Having converted to Catholicism in my late teens, I had little experience or knowledge of The Virgin Mary, our Blessed Mother. I honored her mostly at Christmas time, knowing that she was called “Blessed” in Luke’s gospel, and that she carried our Savior in her womb and stayed with him through His death, resurrection, and ascension.
By Virginia Herrera Aguirre
14 May 2019
The Virgin Mary was, I knew, revered in my new faith; so I set out to know her better.
I began to pray the rosary. I found the mysteries of the rosary to be a beautiful way to ponder the life of Our Lord. After daily mass I began to pray the rosary while I walked along the trails near our home. Often, while I was praying, I would become distracted by thoughts of daily chores, activities, places I’d been and places to which I hoped to go. Still, I kept to my walks and prayed the rosary, allowing the mysteries to pour over me.
Slowly I discovered that I wasn’t walking alone. Our blessed mother walked along with me. When distracted I would imagine her pulling me back to the path and leading me to her son. In honor of her presence I wrote the following poem about our walks:
I am an unruly child,
reaching for everything I see.
Here’s a golden bobble,
there, a pretty toy.
A stage on which to perform is just within my reach.
I pull away towards a different path,
one of games and promises of fun.
Gently, lovingly, firmly, the hand that holds me,
Never lets me go and
Guides me back to the path.
We continue on our journey,
and I continue to pull away.
I forget about our journey, I want to go to play.
But I am held fast, with love.
We climb a mountain,
to the foot of a cross.
Always talkative, I am at a loss for words,
She stands beside me; I am lost in love,
My heart becomes still;
looking up to her glowing face
she looks down to me,
Saying, “Whatever He says to you, do it.”
And with a breath I find my way.
Sometimes, people think building a relationship with Mary is unimportant or unnecessary. However, this thinking is incorrect. To state it simply, if we want to more fully know this Jesus to whom we’ve entrusted ourselves, wouldn’t we want to know his mother better as well?

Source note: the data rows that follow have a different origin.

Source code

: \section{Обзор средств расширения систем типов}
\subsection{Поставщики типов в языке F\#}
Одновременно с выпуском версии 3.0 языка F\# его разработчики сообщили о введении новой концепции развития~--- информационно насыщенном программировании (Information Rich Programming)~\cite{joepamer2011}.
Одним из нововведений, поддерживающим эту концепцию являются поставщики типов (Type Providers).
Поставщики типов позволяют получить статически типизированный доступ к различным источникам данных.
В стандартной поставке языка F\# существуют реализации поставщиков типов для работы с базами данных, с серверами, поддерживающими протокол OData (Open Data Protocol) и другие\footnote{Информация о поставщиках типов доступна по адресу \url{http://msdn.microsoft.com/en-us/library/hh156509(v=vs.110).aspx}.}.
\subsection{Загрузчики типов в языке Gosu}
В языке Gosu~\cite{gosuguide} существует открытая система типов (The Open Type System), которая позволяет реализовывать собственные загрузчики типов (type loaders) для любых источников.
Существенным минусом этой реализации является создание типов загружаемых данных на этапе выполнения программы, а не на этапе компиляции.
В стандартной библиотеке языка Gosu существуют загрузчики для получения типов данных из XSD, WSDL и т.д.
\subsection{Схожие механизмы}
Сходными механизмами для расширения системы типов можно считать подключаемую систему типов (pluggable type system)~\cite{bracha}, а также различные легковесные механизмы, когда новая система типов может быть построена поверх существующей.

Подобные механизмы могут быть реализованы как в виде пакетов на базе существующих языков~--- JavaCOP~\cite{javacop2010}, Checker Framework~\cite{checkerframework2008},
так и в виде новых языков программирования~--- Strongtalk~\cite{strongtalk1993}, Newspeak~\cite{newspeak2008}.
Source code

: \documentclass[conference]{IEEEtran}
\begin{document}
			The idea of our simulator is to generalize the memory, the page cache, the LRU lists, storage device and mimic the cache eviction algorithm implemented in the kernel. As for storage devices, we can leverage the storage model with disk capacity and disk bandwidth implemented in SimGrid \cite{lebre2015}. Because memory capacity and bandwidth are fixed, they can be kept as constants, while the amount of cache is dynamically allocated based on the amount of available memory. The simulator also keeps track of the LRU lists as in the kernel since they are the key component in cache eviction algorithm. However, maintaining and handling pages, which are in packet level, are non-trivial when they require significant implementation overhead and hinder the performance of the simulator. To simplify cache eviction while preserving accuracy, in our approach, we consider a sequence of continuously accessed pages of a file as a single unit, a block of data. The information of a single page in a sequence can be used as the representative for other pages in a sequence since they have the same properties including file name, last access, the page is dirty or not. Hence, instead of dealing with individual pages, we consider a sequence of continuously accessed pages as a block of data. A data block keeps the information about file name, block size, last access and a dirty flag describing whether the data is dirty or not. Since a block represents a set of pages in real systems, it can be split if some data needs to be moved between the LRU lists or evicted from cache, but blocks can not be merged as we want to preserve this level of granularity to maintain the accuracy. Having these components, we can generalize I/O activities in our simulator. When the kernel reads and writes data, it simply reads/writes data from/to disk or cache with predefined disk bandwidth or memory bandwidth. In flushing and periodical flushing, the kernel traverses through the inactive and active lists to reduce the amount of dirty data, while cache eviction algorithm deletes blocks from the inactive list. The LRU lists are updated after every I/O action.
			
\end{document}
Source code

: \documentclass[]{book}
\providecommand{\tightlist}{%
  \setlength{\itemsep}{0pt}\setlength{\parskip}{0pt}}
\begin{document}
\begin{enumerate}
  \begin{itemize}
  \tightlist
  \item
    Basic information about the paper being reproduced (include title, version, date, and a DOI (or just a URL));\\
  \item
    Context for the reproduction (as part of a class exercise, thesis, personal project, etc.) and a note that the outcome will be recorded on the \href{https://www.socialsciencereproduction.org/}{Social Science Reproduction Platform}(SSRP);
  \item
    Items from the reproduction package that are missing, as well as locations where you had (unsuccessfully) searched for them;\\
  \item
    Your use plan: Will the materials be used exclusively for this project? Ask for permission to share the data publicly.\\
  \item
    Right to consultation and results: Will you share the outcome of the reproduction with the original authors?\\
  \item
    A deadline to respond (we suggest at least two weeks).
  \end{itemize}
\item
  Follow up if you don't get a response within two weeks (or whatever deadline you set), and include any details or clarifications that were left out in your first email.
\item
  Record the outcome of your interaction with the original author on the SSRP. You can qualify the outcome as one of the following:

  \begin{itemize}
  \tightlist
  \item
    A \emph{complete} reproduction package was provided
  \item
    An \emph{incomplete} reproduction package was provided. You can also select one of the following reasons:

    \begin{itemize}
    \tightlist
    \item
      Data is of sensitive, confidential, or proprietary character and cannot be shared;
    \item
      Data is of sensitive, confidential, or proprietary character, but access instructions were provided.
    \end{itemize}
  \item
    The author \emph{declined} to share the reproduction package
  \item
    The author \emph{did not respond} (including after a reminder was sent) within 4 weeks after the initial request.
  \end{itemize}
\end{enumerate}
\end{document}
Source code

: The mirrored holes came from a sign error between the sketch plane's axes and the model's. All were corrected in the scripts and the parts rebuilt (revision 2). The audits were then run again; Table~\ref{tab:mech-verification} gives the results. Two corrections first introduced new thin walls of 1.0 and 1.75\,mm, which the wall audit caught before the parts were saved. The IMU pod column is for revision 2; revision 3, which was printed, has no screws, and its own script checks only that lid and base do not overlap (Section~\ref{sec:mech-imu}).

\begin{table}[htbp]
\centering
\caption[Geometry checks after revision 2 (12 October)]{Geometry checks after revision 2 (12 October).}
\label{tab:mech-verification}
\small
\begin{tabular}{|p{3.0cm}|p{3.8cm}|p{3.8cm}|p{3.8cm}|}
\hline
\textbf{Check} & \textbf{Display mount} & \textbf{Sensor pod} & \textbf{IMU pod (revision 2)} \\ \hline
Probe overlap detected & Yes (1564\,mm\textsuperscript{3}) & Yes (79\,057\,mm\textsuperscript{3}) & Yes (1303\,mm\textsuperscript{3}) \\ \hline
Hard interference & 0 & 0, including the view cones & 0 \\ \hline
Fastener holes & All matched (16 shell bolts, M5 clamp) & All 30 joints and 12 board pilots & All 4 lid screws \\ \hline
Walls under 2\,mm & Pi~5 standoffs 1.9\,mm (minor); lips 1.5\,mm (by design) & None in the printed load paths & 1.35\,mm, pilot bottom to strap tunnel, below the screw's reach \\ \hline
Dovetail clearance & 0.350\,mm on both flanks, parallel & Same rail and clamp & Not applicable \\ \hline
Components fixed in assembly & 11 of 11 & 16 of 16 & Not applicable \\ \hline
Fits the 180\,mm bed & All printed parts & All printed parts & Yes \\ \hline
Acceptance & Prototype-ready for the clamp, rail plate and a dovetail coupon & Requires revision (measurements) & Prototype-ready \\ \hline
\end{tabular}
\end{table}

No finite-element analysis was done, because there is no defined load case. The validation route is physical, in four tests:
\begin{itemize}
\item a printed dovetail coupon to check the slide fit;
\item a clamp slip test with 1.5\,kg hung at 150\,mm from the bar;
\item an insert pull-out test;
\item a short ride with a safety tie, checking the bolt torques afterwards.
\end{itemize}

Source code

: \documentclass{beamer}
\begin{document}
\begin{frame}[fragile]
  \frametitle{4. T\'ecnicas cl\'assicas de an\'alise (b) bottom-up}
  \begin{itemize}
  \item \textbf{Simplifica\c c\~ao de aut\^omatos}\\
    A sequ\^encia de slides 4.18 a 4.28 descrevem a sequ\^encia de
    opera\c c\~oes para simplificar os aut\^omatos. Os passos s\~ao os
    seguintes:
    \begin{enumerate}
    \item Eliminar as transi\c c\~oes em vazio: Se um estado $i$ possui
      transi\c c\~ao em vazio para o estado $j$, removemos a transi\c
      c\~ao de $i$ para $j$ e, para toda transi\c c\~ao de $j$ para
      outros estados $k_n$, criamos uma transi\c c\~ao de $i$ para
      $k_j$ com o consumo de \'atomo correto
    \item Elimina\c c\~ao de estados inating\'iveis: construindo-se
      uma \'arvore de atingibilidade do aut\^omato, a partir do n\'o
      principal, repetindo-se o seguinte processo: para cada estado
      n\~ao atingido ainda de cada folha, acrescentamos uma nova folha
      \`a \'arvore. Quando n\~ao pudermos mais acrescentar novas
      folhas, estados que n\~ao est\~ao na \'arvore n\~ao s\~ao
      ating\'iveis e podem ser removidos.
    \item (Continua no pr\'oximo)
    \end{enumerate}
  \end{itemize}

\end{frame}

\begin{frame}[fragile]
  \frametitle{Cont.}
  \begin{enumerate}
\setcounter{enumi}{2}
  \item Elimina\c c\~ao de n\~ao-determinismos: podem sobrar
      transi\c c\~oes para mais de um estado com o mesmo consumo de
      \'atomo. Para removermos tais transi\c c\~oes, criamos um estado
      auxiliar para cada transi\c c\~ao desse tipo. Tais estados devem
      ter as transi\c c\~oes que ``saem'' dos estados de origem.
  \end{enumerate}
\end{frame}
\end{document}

How can we expect to really know Jesus, if we’re uninterested in knowing his mother? It seems difficult to see how Jesus is pleased by a dismissive attitude toward his mother. Besides, Mary always points us toward her Son. She never detracts from him. Yes, we Catholics “go to Jesus.” But we don’t neglect the Mother of God whose “yes” brought him into the world and made salvation possible.